Linear regression is frequently used in statistical data analysis, i.e., according to least squares, you can calculate its coefficient and intercept. For more details, please check the book. The model performance is examined by \(R^2\), and the significance for \(R^2\). For details, see the book.

Linear regression is also achieved via a machine learning algorithm. That is, gradient descent (GD). The operation of GD works by starting with random values for each coefficient. The sum of the squared errors are calculated for each pair of input and output values. A learning rate is used as a scale factor and the coefficients are updated in the direction towards minimizing the sum square errors. The process is repeated until a minimum sum squared error is achieved or no further improvement is possible.

All machine learning models are based on GD algorithms, which are different from statistical methods.

2. Machine learning and its main types

The two main paradigms of ML are supervised and unsupervised learning. Supervised learning is a subfield of ML concerned with finding a function f such that \(\hat{y} = f(x)\) where x is an input sample vector, y is an output sample vector, and \(\hat{y}\) is a predictor of y. Common supervised learning tasks include classification and regression. Unsupervised learning aims to find a function g which transforms an input sample x to a representation z in order to reveal underlying information about the input sample. A common unsupervised learning task is clustering.

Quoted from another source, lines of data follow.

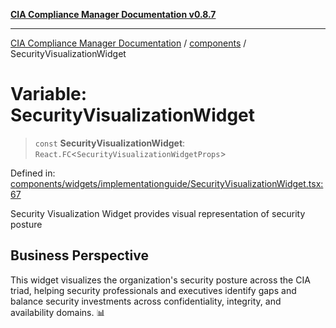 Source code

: [**CIA Compliance Manager Documentation v0.8.7**](../../README.md)

***

[CIA Compliance Manager Documentation](../../modules.md) / [components](../README.md) / SecurityVisualizationWidget

# Variable: SecurityVisualizationWidget

> `const` **SecurityVisualizationWidget**: `React.FC`\<`SecurityVisualizationWidgetProps`\>

Defined in: [components/widgets/implementationguide/SecurityVisualizationWidget.tsx:67](https://github.com/Hack23/cia-compliance-manager/blob/c1b03266cad85c2f58531e3fd0aea147fa649ae0/src/components/widgets/implementationguide/SecurityVisualizationWidget.tsx#L67)

Security Visualization Widget provides visual representation of security posture

## Business Perspective

This widget visualizes the organization's security posture across the CIA triad,
helping security professionals and executives identify gaps and balance security
investments across confidentiality, integrity, and availability domains. 📊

In machine learning algorithms, a parameterisable function \(f_{θ}\) is often defined. The parameters θ of the function can then be learned through an iterative process of updating the parameters and evaluating the performance of the function. This process is known as optimization or training; these training algorithms often rely on a function \(L(y, \hat{y})\) which quantifies how incorrect a prediction is compared to the target vector. This is usually known as the cost, error, or loss function, and is chosen depending on the task in hand.

During optimization, parameters are adjusted according to training data. In the case of supervised learning, training data comprises pairs of input and output vectors, each taking the form (x, y). The algorithm will be shown each data sample multiple times. The number of times an algorithm “sees” the entire set of training data is known as an epoch, and is used as a measure of how much an algorithm has been trained. In some circumstances, an algorithm can perform well on the training data but does not perform well on new data. This is known as overfitting, and occurs when the algorithm has learned to predict the target output of each sample in the training data by random noise in the input features, rather than by the important underlying variables.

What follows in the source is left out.